Ruger has announced their latest AR-15 style rifle – the AR-556. The new carbine will feature direct impingement gas system (DI) instead of a gas piston and appears to be aimed squarely at the budget end of the AR-15 market. Many of the decisions were obviously made to hit a price point and that is okay. I suspect they will sell a ton of them with a street price likely to be well below $700.
I suspected that this day would come and, when it did, I hoped that Ruger would use a mid-length gas system given that their piston carbines use something like a mid-length system. However, the AR-556 uses carbine length gas.

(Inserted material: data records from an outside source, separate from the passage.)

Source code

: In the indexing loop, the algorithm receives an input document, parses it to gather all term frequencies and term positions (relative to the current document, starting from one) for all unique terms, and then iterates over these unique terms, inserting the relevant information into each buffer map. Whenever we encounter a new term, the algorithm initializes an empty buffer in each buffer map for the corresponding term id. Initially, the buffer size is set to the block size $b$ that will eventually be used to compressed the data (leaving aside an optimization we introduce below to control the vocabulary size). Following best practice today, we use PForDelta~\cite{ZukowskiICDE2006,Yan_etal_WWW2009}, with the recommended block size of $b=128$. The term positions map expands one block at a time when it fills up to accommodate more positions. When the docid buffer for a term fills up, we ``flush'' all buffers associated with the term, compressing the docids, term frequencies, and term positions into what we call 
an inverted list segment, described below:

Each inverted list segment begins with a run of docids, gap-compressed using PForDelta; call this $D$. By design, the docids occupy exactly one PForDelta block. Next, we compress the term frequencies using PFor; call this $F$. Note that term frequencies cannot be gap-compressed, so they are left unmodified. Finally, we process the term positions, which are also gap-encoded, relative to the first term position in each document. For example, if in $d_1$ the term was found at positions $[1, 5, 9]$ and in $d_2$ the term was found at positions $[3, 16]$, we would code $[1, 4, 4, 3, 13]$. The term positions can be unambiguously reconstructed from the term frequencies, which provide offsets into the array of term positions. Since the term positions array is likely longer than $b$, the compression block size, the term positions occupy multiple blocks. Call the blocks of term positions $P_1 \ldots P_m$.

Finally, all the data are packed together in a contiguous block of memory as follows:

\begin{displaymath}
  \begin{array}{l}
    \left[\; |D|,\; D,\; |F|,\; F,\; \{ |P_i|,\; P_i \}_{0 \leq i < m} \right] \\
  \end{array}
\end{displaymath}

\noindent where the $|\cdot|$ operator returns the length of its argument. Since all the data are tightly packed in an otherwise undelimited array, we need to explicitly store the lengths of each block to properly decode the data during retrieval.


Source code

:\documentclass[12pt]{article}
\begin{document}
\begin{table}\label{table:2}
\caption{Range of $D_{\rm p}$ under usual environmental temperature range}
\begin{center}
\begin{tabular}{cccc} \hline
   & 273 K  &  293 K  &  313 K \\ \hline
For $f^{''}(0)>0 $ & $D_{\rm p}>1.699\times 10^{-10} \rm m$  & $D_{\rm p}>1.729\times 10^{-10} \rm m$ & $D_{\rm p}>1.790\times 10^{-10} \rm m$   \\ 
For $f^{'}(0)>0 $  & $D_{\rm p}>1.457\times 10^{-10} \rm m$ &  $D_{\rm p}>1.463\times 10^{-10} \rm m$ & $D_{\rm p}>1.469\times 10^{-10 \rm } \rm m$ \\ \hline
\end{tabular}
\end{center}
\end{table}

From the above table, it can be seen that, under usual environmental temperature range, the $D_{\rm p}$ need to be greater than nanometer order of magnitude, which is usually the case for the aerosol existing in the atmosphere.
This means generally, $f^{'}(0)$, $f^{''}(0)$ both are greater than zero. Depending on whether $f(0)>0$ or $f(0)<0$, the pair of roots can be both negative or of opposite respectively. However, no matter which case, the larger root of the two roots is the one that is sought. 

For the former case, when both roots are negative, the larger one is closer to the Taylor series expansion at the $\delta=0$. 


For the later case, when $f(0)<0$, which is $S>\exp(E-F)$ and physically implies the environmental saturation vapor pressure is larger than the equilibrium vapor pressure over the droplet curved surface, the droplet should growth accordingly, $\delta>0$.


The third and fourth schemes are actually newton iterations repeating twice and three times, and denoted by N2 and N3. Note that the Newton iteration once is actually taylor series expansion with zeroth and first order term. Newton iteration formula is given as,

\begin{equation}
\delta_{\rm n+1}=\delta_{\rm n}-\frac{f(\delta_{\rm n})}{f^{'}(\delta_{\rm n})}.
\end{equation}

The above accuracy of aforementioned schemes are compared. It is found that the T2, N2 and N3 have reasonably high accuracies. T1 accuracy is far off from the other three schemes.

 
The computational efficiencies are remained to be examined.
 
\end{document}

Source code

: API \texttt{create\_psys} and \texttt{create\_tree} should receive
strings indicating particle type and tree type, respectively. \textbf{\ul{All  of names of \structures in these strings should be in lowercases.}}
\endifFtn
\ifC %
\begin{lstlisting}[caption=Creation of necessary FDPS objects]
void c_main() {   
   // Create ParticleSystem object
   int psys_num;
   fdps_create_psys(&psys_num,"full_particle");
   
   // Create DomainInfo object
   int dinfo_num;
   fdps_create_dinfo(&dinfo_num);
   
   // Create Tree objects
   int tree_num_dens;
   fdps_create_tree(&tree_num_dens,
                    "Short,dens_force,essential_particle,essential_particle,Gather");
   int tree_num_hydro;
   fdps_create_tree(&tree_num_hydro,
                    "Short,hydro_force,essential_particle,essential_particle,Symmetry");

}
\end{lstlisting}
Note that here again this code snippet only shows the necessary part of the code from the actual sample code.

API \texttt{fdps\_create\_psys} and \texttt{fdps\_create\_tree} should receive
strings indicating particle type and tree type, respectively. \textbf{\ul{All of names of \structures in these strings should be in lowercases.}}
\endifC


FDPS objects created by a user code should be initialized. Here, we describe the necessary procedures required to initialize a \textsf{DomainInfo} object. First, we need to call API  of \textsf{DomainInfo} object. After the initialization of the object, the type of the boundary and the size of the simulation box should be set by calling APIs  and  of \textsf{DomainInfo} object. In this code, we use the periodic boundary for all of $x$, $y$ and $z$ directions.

The 16″ hammer forged, medium contour contour barrel is not chrome lined. The lack of chrome-lining is often sold as a “feature” since it makes the barrel “more accurate” but it is usually just a way to cut cost. Chrome lined barrels can be very accurate. The 1 in 8″ twist should stabilize just about projectile you can find on the shelf.
The front sight base has been machined instead of forged. There is a QD sling swivel socket integrated into the bottom and it is proper “F” height. It looks like a fairly nice unit and the barrel is .750″ beneath it so it should be easily replaceable.
The upper looks fairly standard and does have M4 feed ramps. It also has a brass deflector and forward assist which are not found on some competing budget rifles. It has an interesting (and a little strange) delta ring assembly that threads into place to retain the hand guards rather than being spring-loaded like a standard delta ring. Unfortunately, this means that the barrel nut is not standard and will have to be replaced in order to nearly every free-float hand guard on the market.
The grip and rear back up sight appear to be Ruger’s own design and the rifles will ship with a Magpul PMAG.